AbstractAcute coronary syndromes (ACS) remain a major cause of worldwide mortality. ACS diagnosis is done by a combination of factors, such as electrocardiogram and plasma biomarkers. These biomarkers, however, lack the power to accurately stratify patients into different risk groups. Instead, we used changes in the circulating cell-free DNA (ccfDNA) methylation profiles to estimate the extent of heart injury and the severity of ACS. Our approach relies on the fact that dying cells in acutely damaged tissue release DNA into the blood, causing an increase in the ccfDNA. In addition, each cell type has a distinct DNA methylation profile. We leverage cell type/state specificity of DNA methylation to deconvolute the cell types of origin for ccfDNA and also find DNA methylation-based biomarkers that stratify patient cohorts.
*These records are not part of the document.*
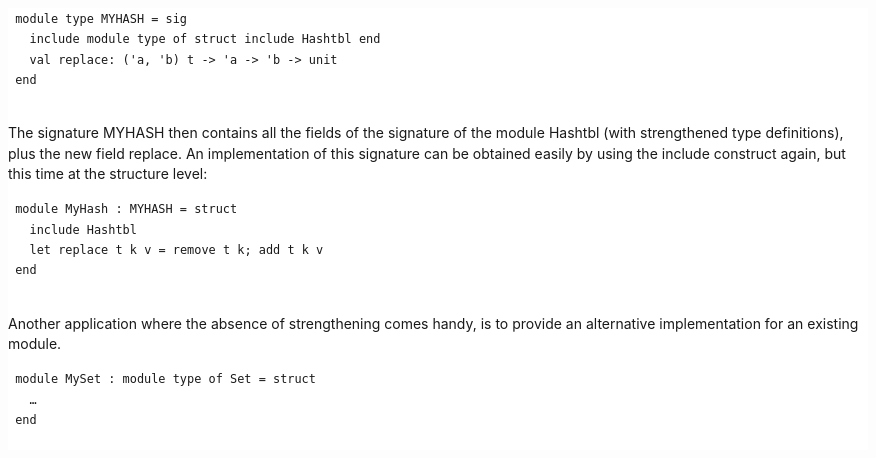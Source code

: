 
</p><div class="caml-example verbatim">

<pre><code class="caml-input"><span class="text"> </span><span class="kw">module</span><span class="text"> </span><span class="kw">type</span><span class="text"> </span><span class="kw2">MYHASH</span><span class="text"> = </span><span class="kw1">sig</span><span class="text">
   </span><span class="kw">include</span><span class="text"> </span><span class="kw">module</span><span class="text"> </span><span class="kw">type</span><span class="text"> </span><span class="kw">of</span><span class="text"> </span><span class="kw1">struct</span><span class="text"> </span><span class="kw">include</span><span class="text"> </span><span class="kw2">Hashtbl</span><span class="text"> </span><span class="kw1">end</span><span class="text">
   </span><span class="kw">val</span><span class="text"> </span><span class="id">replace</span><span class="text">: ('</span><span class="id">a</span><span class="text">, '</span><span class="id">b</span><span class="text">) </span><span class="id">t</span><span class="text"> -&gt; '</span><span class="id">a</span><span class="text"> -&gt; '</span><span class="id">b</span><span class="text"> -&gt; </span><span class="kw3">unit</span><span class="text">
 </span><span class="kw1">end</span><span class="text">
</span></code>
</pre>


</div><p>

The signature <span class="c003">MYHASH</span> then contains all the fields of the signature
of the module <span class="c003">Hashtbl</span> (with strengthened type definitions), plus the
new field <span class="c003">replace</span>. An implementation of this signature can be
obtained easily by using the <span class="c004">include</span> construct again, but this
time at the structure level:


</p><div class="caml-example verbatim">

<pre><code class="caml-input"><span class="text"> </span><span class="kw">module</span><span class="text"> </span><span class="kw2">MyHash</span><span class="text"> : </span><span class="kw2">MYHASH</span><span class="text"> = </span><span class="kw1">struct</span><span class="text">
   </span><span class="kw">include</span><span class="text"> </span><span class="kw2">Hashtbl</span><span class="text">
   </span><span class="kw">let</span><span class="text"> </span><span class="id">replace</span><span class="text"> </span><span class="id">t</span><span class="text"> </span><span class="id">k</span><span class="text"> </span><span class="id">v</span><span class="text"> = </span><span class="id">remove</span><span class="text"> </span><span class="id">t</span><span class="text"> </span><span class="id">k</span><span class="text">; </span><span class="id">add</span><span class="text"> </span><span class="id">t</span><span class="text"> </span><span class="id">k</span><span class="text"> </span><span class="id">v</span><span class="text">
 </span><span class="kw1">end</span><span class="text">
</span></code>
</pre>


</div><p>Another application where the absence of strengthening comes handy, is
to provide an alternative implementation for an existing module.


</p><div class="caml-example verbatim">

<pre><code class="caml-input"><span class="text"> </span><span class="kw">module</span><span class="text"> </span><span class="kw2">MySet</span><span class="text"> : </span><span class="kw">module</span><span class="text"> </span><span class="kw">type</span><span class="text"> </span><span class="kw">of</span><span class="text"> </span><span class="kw2">Set</span><span class="text"> = </span><span class="kw1">struct</span><span class="text">
   …
 </span><span class="kw1">end</span><span class="text">
</span></code>
</pre>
The cohorts consisted of healthy subjects, and patients from three ACS conditions: ST-segment elevation myocardial infarction (STEMI), non-ST-segment elevation myocardial infarction (NSTEMI) and unstable angina (UA). We have used two cohorts of patients - discovery, and validation, both consisting of the same conditions. We have sequenced the ccfDNA from the discovery cohort using Whole Bisulfite Genome Sequencing (WBGS), to obtain an unbiased overview of plasma DNA methylation profiles. We have found a total of 1,614 differential methylated regions (DMRs) in the three ACS groups. Many of the regions are associated with genes involved in cardiovascular conditions and inflammation. Using linear models, we were able to narrow down to 254 DMRs significantly associated with ACS severity. The reduced list of DMRs enabled a more accurate stratification of ACS patients. The predictive power of the DMRs was validated in the confirmation cohort using targeted methylation sequencing of the validation cohort.